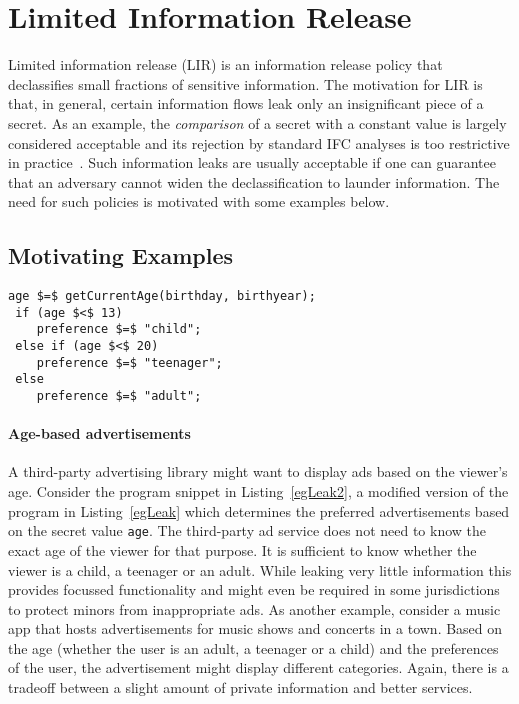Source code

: \section{Limited Information Release}
\label{sec:lir-desc}
Limited information release (LIR) is an information release policy that
declassifies small fractions of sensitive information. The motivation
for LIR is that, in general, certain information flows leak only an
insignificant piece of a secret. As an example, the
\emph{comparison} of a secret with a constant value is largely considered
acceptable and its rejection by standard IFC analyses is too restrictive in
practice~\cite{scd,dta}. Such information leaks are usually acceptable if one
can guarantee that an adversary cannot widen the declassification to launder
information. The need for such policies is motivated with some
examples below. 

\subsection{Motivating Examples}
\label{sec:examples}
\begin{lstlisting}[float,caption=Age-based Advertisement, label=egLeak2]
 age $=$ getCurrentAge(birthday, birthyear);
 if (age $<$ 13)
    preference $=$ "child";
 else if (age $<$ 20)
    preference $=$ "teenager";
 else 
    preference $=$ "adult";
\end{lstlisting}

\paragraph{Age-based advertisements}
A third-party advertising library might want to display ads %
based on the viewer's age. Consider the program snippet in
Listing~\ref{egLeak2}, a modified version of the program in
Listing~\ref{egLeak} which determines the preferred advertisements based on the
secret value \texttt{age}. The third-party ad service does not 
need to know the exact age of the viewer for that purpose. It is
sufficient to know whether the viewer is
a child, a teenager or an adult. While leaking very little information
this provides focussed functionality and might
even be required in some jurisdictions to protect minors from inappropriate
ads. As another example, consider a music app that hosts
advertisements for music shows and concerts in a town. Based
on the age (whether the user is an adult, a teenager or a child) and
the preferences of the user, the advertisement might display different
categories. Again, there is a tradeoff between a slight amount of
private information and better services. %

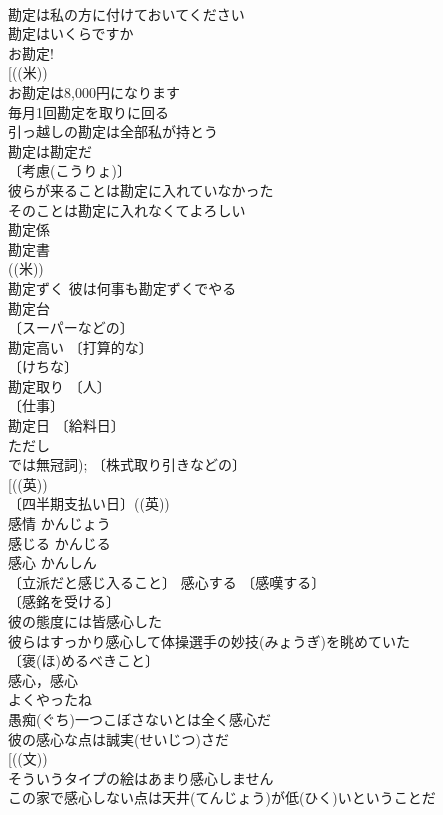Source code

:\documentclass[8pt]{extreport}
\begin{document}
\begin{CJK}{UTF8}{min}
\\	勘定は私の方に付けておいてください 
\\	勘定はいくらですか 
\\	お勘定! 
\\	[((米))
\\	お勘定は8,000円になります 
\\	毎月1回勘定を取りに回る 
\\	引っ越しの勘定は全部私が持とう 
\\	勘定は勘定だ 
\\	〔考慮(こうりょ)〕
\\	彼らが来ることは勘定に入れていなかった 
\\	そのことは勘定に入れなくてよろしい 
\\	勘定係 
\\	勘定書 
\\	((米)) 
\\	勘定ずく 彼は何事も勘定ずくでやる 
\\	勘定台 
\\	〔スーパーなどの〕
\\	勘定高い 〔打算的な〕
\\	〔けちな〕
\\	勘定取り 〔人〕
\\	〔仕事〕
\\	勘定日 〔給料日〕
\\	ただし
\\	では無冠詞); 〔株式取り引きなどの〕
\\	[((英)) 
\\	〔四半期支払い日〕((英)) 
\\	感情	かんじょう	
\\	感じる	かんじる	
\\	感心	かんしん	
\\	〔立派だと感じ入ること〕 感心する 〔感嘆する〕
\\	〔感銘を受ける〕
\\	彼の態度には皆感心した 
\\	彼らはすっかり感心して体操選手の妙技(みょうぎ)を眺めていた 
\\	〔褒(ほ)めるべきこと〕
\\	感心，感心
\\	よくやったね 
\\	愚痴(ぐち)一つこぼさないとは全く感心だ 
\\	彼の感心な点は誠実(せいじつ)さだ 
\\	[((文)) 
\\	そういうタイプの絵はあまり感心しません 
\\	この家で感心しない点は天井(てんじょう)が低(ひく)いということだ 

\end{CJK}
\end{document}
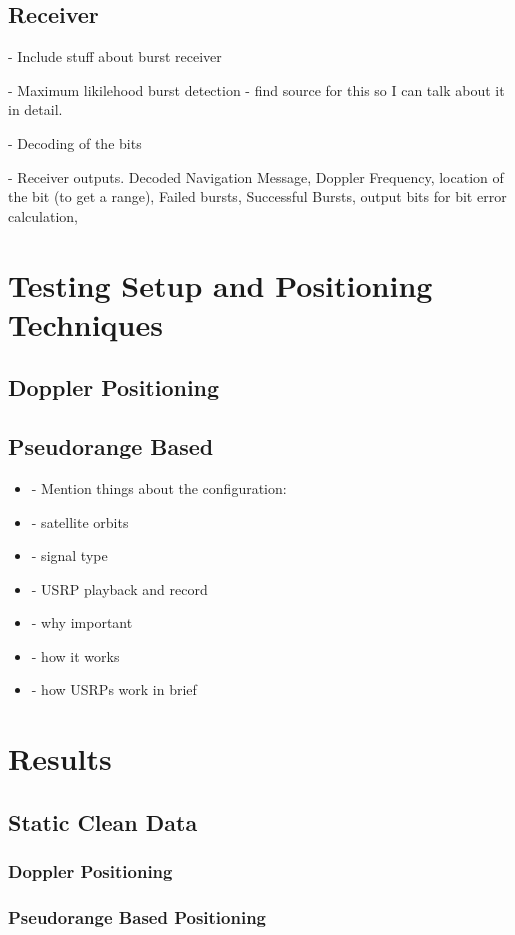 \documentclass[12pt]{report}
\begin{document}
\section{Receiver}
- Include stuff about burst receiver

- Maximum likilehood burst detection
    - find source for this so I can talk about it in detail.

- Decoding of the bits

- Receiver outputs. Decoded Navigation Message, Doppler Frequency, location of the bit (to get a range), Failed bursts, Successful Bursts, output bits for bit error calculation,

\chapter{Testing Setup and Positioning Techniques}
\section{Doppler Positioning}
\section{Pseudorange Based}
\begin{itemize}
    \item     - Mention things about the configuration:
    \item     - satellite orbits
    \item     - signal type
    \item     - USRP playback and record
    \item     - why important
    \item     - how it works
    \item     - how USRPs work in brief


\end{itemize}


\chapter{Results}
\section{Static Clean Data}
\subsection{Doppler Positioning}
\subsection{Pseudorange Based Positioning}
\end{document}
----------------------------------------
ABOUT THIS TASK: Skip every picture and return the lines above from the top through the one that contains "is largely considered".

TASK RESULT:
Source code

: \section{Limited Information Release}
\label{sec:lir-desc}
Limited information release (LIR) is an information release policy that
declassifies small fractions of sensitive information. The motivation
for LIR is that, in general, certain information flows leak only an
insignificant piece of a secret. As an example, the
\emph{comparison} of a secret with a constant value is largely considered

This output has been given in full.